I purchased a TI-NSPIRE CX CAS calculator about 2 years ago, along with a white board, and I love it. But while I think it’s a great calculator, I don’t think it’s a good programmers calculator. Yes you can enter hex and binary numbers directly and use all the standard logical operates, but displaying the result as a non-decimal number takes too many key strokes for my liking.
There’s loads of arguments For and Against using calculator in schools and I don‘t want to go into them.

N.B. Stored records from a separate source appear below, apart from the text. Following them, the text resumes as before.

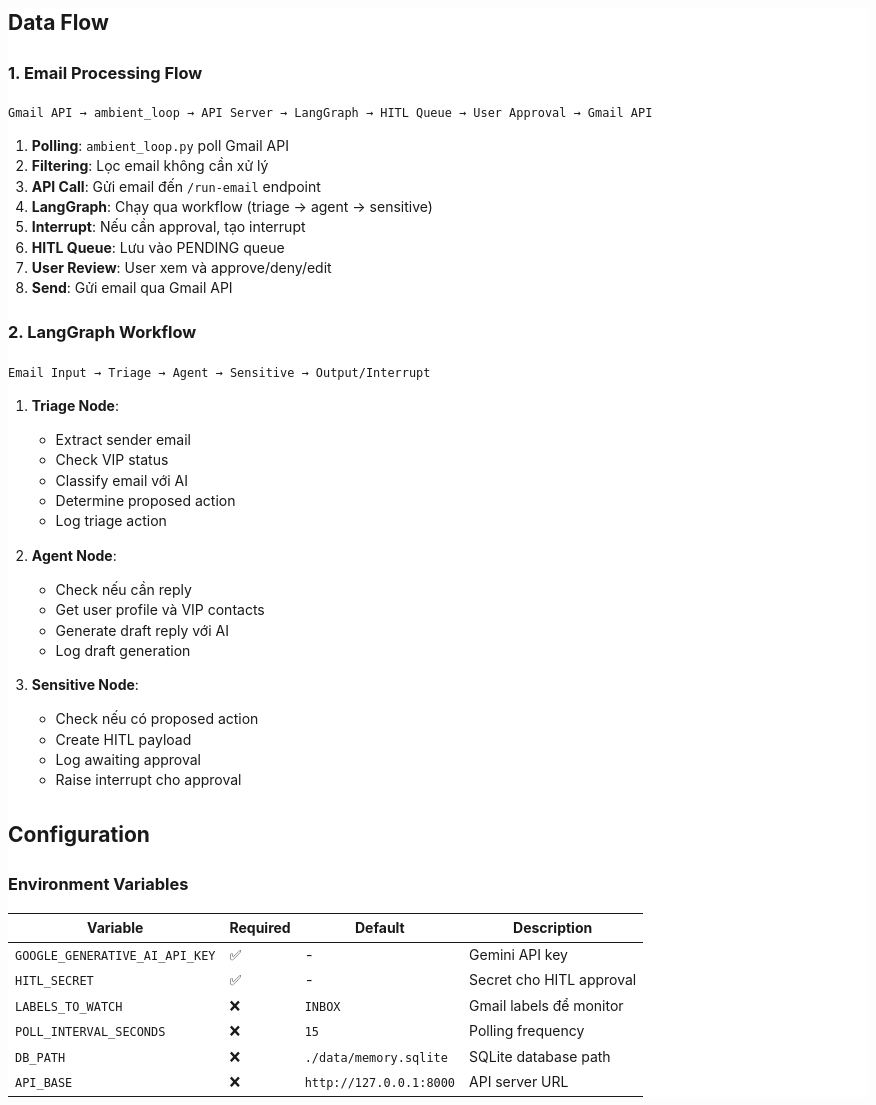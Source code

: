 ## Data Flow

### 1. Email Processing Flow

```
Gmail API → ambient_loop → API Server → LangGraph → HITL Queue → User Approval → Gmail API
```

1. **Polling**: `ambient_loop.py` poll Gmail API
2. **Filtering**: Lọc email không cần xử lý
3. **API Call**: Gửi email đến `/run-email` endpoint
4. **LangGraph**: Chạy qua workflow (triage → agent → sensitive)
5. **Interrupt**: Nếu cần approval, tạo interrupt
6. **HITL Queue**: Lưu vào PENDING queue
7. **User Review**: User xem và approve/deny/edit
8. **Send**: Gửi email qua Gmail API

### 2. LangGraph Workflow

```
Email Input → Triage → Agent → Sensitive → Output/Interrupt
```

1. **Triage Node**:
   - Extract sender email
   - Check VIP status
   - Classify email với AI
   - Determine proposed action
   - Log triage action

2. **Agent Node**:
   - Check nếu cần reply
   - Get user profile và VIP contacts
   - Generate draft reply với AI
   - Log draft generation

3. **Sensitive Node**:
   - Check nếu có proposed action
   - Create HITL payload
   - Log awaiting approval
   - Raise interrupt cho approval

## Configuration

### Environment Variables

| Variable | Required | Default | Description |
|----------|----------|---------|-------------|
| `GOOGLE_GENERATIVE_AI_API_KEY` | ✅ | - | Gemini API key |
| `HITL_SECRET` | ✅ | - | Secret cho HITL approval |
| `LABELS_TO_WATCH` | ❌ | `INBOX` | Gmail labels để monitor |
| `POLL_INTERVAL_SECONDS` | ❌ | `15` | Polling frequency |
| `DB_PATH` | ❌ | `./data/memory.sqlite` | SQLite database path |
| `API_BASE` | ❌ | `http://127.0.0.1:8000` | API server URL |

For me it’s about relearning some of the maths I’ve forgotten. But the calculator doesn’t teach me maths, and it doesn’t’ even show me steps I need to perform to solve a problem. But when I am trying to relearn something it does allow me to check if I got it right, or that I’m heading in the right direction. Yes there is a learning curve (its even got a ‘For Dummies Book”), but if you want you use it like a normal calculator and not explore the advance features then yes it’s pretty simple to use.
So for my purpose it’s not a bad choice because in my opinion things like Excel and GNU Octave are great with numbers, but not so good if you’re trying to relearn a maths concept and you have no interest in a numerical result. I have also purchased the new IPAD NSPIRE CAS App but haven’t really played with it yet, but I do like the larger easier to read screen.
I like the Nspire as training aid but I wouldn’t go and try to convince any of the Matlab guys at work that it’s a great engineering tool, but then again that’s not the market it’s aimed at, however that doesn’t mean it’s not useful for some engineering tasks.